> EXERCISE: Below are some entries. Copy each line in them that holds "production".

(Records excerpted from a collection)
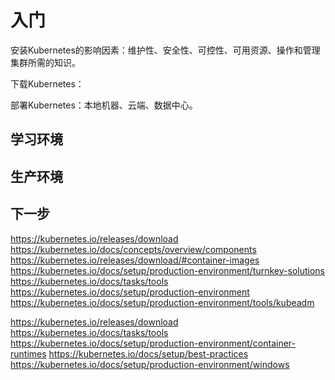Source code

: # 入门

安装Kubernetes的影响因素：维护性、安全性、可控性、可用资源、操作和管理集群所需的知识。

下载Kubernetes：

部署Kubernetes：本地机器、云端、数据中心。







## 学习环境

## 生产环境



## 下一步

https://kubernetes.io/releases/download
https://kubernetes.io/docs/concepts/overview/components
https://kubernetes.io/releases/download/#container-images
https://kubernetes.io/docs/setup/production-environment/turnkey-solutions
https://kubernetes.io/docs/tasks/tools
https://kubernetes.io/docs/setup/production-environment
https://kubernetes.io/docs/setup/production-environment/tools/kubeadm



https://kubernetes.io/releases/download
https://kubernetes.io/docs/tasks/tools
https://kubernetes.io/docs/setup/production-environment/container-runtimes
https://kubernetes.io/docs/setup/best-practices
https://kubernetes.io/docs/setup/production-environment/windows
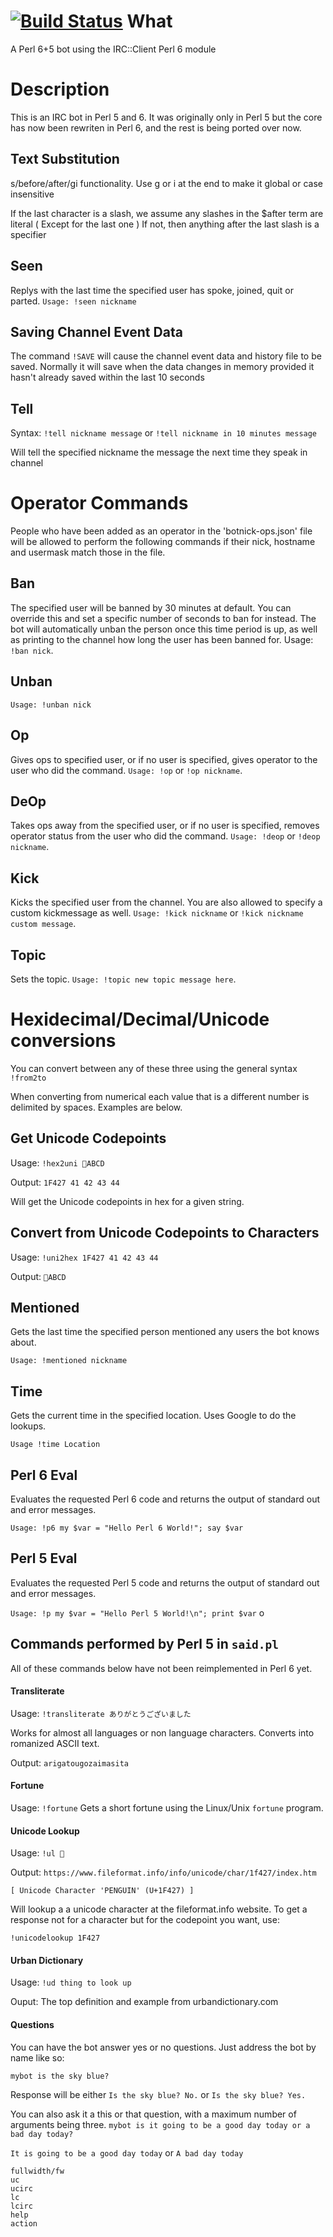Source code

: [![Build Status](https://travis-ci.org/samcv/perlbot.svg?branch=master)](https://travis-ci.org/samcv/perlbot)
What
====

A Perl 6+5 bot using the IRC::Client Perl 6 module

Description
===========

This is an IRC bot in Perl 5 and 6. It was originally only in Perl 5 but the core has now been rewriten in Perl 6, and the rest is being ported over now.

Text Substitution
-----------------

s/before/after/gi functionality. Use g or i at the end to make it global or case insensitive

If the last character is a slash, we assume any slashes in the $after term are literal ( Except for the last one ) If not, then anything after the last slash is a specifier

Seen
----

Replys with the last time the specified user has spoke, joined, quit or parted. `Usage: !seen nickname`

Saving Channel Event Data
-------------------------

The command `!SAVE` will cause the channel event data and history file to be saved. Normally it will save when the data changes in memory provided it hasn't already saved within the last 10 seconds

Tell
----

Syntax: `!tell nickname message` or `!tell nickname in 10 minutes message`

Will tell the specified nickname the message the next time they speak in channel

Operator Commands
=================

People who have been added as an operator in the 'botnick-ops.json' file will be allowed to perform the following commands if their nick, hostname and usermask match those in the file.

Ban
---

The specified user will be banned by 30 minutes at default. You can override this and set a specific number of seconds to ban for instead. The bot will automatically unban the person once this time period is up, as well as printing to the channel how long the user has been banned for. Usage: `!ban nick`.

Unban
-----

`Usage: !unban nick`

Op
--

Gives ops to specified user, or if no user is specified, gives operator to the user who did the command. `Usage: !op` or `!op nickname`.

DeOp
----

Takes ops away from the specified user, or if no user is specified, removes operator status from the user who did the command. `Usage: !deop` or `!deop nickname`.

Kick
----

Kicks the specified user from the channel. You are also allowed to specify a custom kickmessage as well. `Usage: !kick nickname` or `!kick nickname custom message`.

Topic
-----

Sets the topic. `Usage: !topic new topic message here`.

Hexidecimal/Decimal/Unicode conversions
=======================================

You can convert between any of these three using the general syntax `!from2to`

When converting from numerical each value that is a different number is delimited by spaces. Examples are below.

Get Unicode Codepoints
----------------------

Usage: `!hex2uni 🐧ABCD`

Output: `1F427 41 42 43 44`

Will get the Unicode codepoints in hex for a given string.

Convert from Unicode Codepoints to Characters
---------------------------------------------

Usage: `!uni2hex 1F427 41 42 43 44`

Output: `🐧ABCD`

Mentioned
---------

Gets the last time the specified person mentioned any users the bot knows about.

`Usage: !mentioned nickname`

Time
----

Gets the current time in the specified location. Uses Google to do the lookups.

`Usage !time Location`

Perl 6 Eval
-----------

Evaluates the requested Perl 6 code and returns the output of standard out and error messages.

`Usage: !p6 my $var = "Hello Perl 6 World!"; say $var`

Perl 5 Eval
-----------

Evaluates the requested Perl 5 code and returns the output of standard out and error messages.

`Usage: !p my $var = "Hello Perl 5 World!\n"; print $var`
o
## Commands performed by Perl 5 in `said.pl`
All of these commands below have not been reimplemented in Perl 6 yet.

#### Transliterate
Usage: `!transliterate ありがとうございました`

Works for almost all languages or non language characters.  Converts into romanized ASCII text.

Output: `arigatougozaimasita`

#### Fortune
Usage: `!fortune`
Gets a short fortune using the Linux/Unix `fortune` program.

#### Unicode Lookup
Usage: `!ul 🐧`

Output: `https://www.fileformat.info/info/unicode/char/1f427/index.htm`

 `[ Unicode Character 'PENGUIN' (U+1F427) ] `

Will lookup a a unicode character at the fileformat.info website.
To get a response not for a character but for the codepoint you want, use:

`!unicodelookup 1F427`

#### Urban Dictionary
Usage: `!ud thing to look up`

Ouput: The top definition and example from urbandictionary.com

#### Questions
You can have the bot answer yes or no questions.  Just address the bot by name like so:

`mybot is the sky blue?`

Response will be either `Is the sky blue? No.` or `Is the sky blue? Yes.`

You can also ask it a this or that question, with a maximum number of arguments being three.
`mybot is it going to be a good day today or a bad day today?`

`It is going to be a good day today` or `A bad day today`

	fullwidth/fw
	uc
	ucirc
	lc
	lcirc
	help
	action

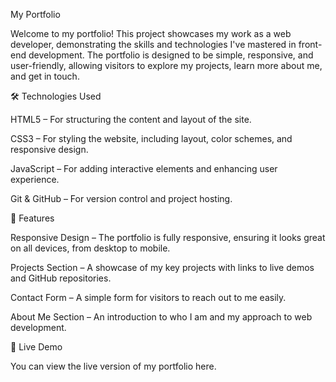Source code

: My Portfolio

Welcome to my portfolio! This project showcases my work as a web developer, demonstrating the skills and technologies I've mastered in front-end development. The portfolio is designed to be simple, responsive, and user-friendly, allowing visitors to explore my projects, learn more about me, and get in touch.

🛠️ Technologies Used

HTML5 – For structuring the content and layout of the site.

CSS3 – For styling the website, including layout, color schemes, and responsive design.

JavaScript – For adding interactive elements and enhancing user experience.

Git & GitHub – For version control and project hosting.

🌟 Features

Responsive Design – The portfolio is fully responsive, ensuring it looks great on all devices, from desktop to mobile.

Projects Section – A showcase of my key projects with links to live demos and GitHub repositories.

Contact Form – A simple form for visitors to reach out to me easily.

About Me Section – An introduction to who I am and my approach to web development.

🚀 Live Demo

You can view the live version of my portfolio here.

> SOLUTION TO THE EXERCISE:
https://kubernetes.io/docs/setup/production-environment/turnkey-solutions
https://kubernetes.io/docs/setup/production-environment
https://kubernetes.io/docs/setup/production-environment/tools/kubeadm
https://kubernetes.io/docs/setup/production-environment/container-runtimes
https://kubernetes.io/docs/setup/production-environment/windows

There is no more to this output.